Stored items from a collection
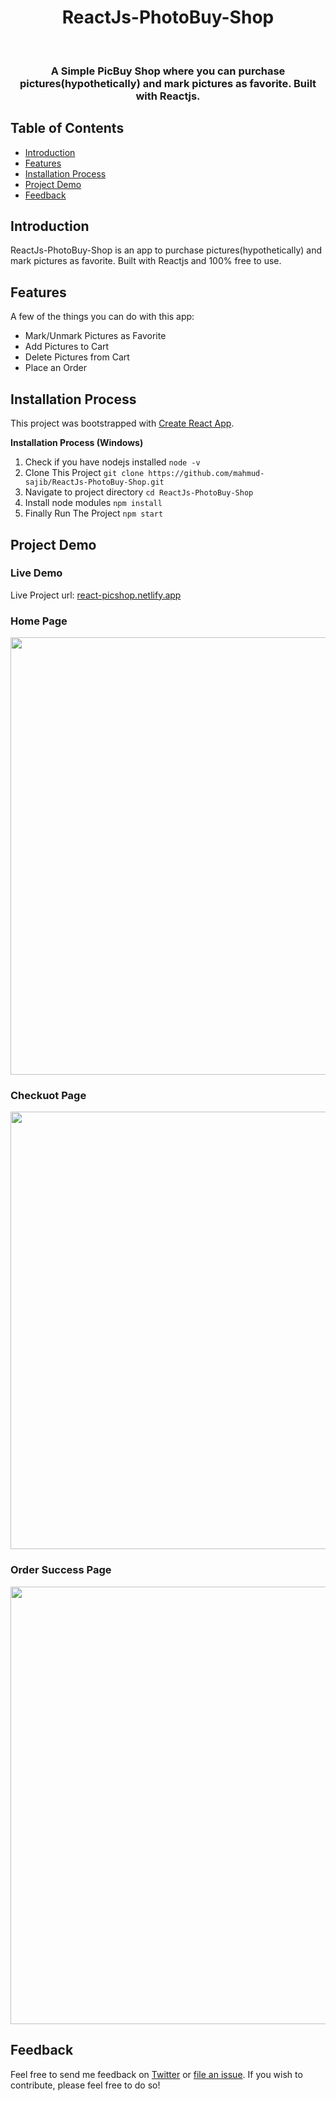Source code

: <h1 align="center"> ReactJs-PhotoBuy-Shop </h1> <br>


<h3 align="center">
  A Simple PicBuy Shop where you can purchase pictures(hypothetically) and mark pictures as favorite. Built with Reactjs.
</h3>

## Table of Contents

- [Introduction](#introduction)
- [Features](#features)
- [Installation Process](#installation-process)
- [Project Demo](#project-demo)
- [Feedback](#feedback)

## Introduction

ReactJs-PhotoBuy-Shop is an app to purchase pictures(hypothetically) and mark pictures as favorite. Built with Reactjs and 100% free to use.

## Features

A few of the things you can do with this app:

* Mark/Unmark Pictures as Favorite
* Add Pictures to Cart
* Delete Pictures from Cart
* Place an Order

## Installation Process

This project was bootstrapped with [Create React App](https://github.com/facebook/create-react-app).

**Installation Process (Windows)**

1. Check if you have nodejs installed `node -v`
2. Clone This Project `git clone https://github.com/mahmud-sajib/ReactJs-PhotoBuy-Shop.git`
3. Navigate to project directory `cd ReactJs-PhotoBuy-Shop`
4. Install node modules `npm install`
5. Finally Run The Project `npm start`

## Project Demo

### Live Demo

Live Project url: [react-picshop.netlify.app](https://react-picshop.netlify.app/)

### Home Page

<p>
  <img src = "https://i.imgur.com/ndOHZEA.png" width=700>
</p>

### Checkuot Page

<p>
  <img src = "https://i.imgur.com/yUJNZbT.png" width=700>
</p>

### Order Success Page

<p>
  <img src = "https://i.imgur.com/JfCgOwv.png" width=700>
</p>

## Feedback

Feel free to send me feedback on [Twitter](https://twitter.com/MahmudSajib18) or [file an issue](https://github.com/mahmud-sajib/ReactJs-PhotoBuy-Shop/issues/new). If you wish to contribute, please feel free to do so!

## Task description
Using the records above, set down exactly the lines from the one with "A Simple PicBuy" through the one with "1. Check if", inclusive, and nothing more.

## Solution for this exercise
  A Simple PicBuy Shop where you can purchase pictures(hypothetically) and mark pictures as favorite. Built with Reactjs.
</h3>

## Table of Contents

- [Introduction](#introduction)
- [Features](#features)
- [Installation Process](#installation-process)
- [Project Demo](#project-demo)
- [Feedback](#feedback)

## Introduction

ReactJs-PhotoBuy-Shop is an app to purchase pictures(hypothetically) and mark pictures as favorite. Built with Reactjs and 100% free to use.

## Features

A few of the things you can do with this app:

* Mark/Unmark Pictures as Favorite
* Add Pictures to Cart
* Delete Pictures from Cart
* Place an Order

## Installation Process

This project was bootstrapped with [Create React App](https://github.com/facebook/create-react-app).

**Installation Process (Windows)**

1. Check if you have nodejs installed `node -v`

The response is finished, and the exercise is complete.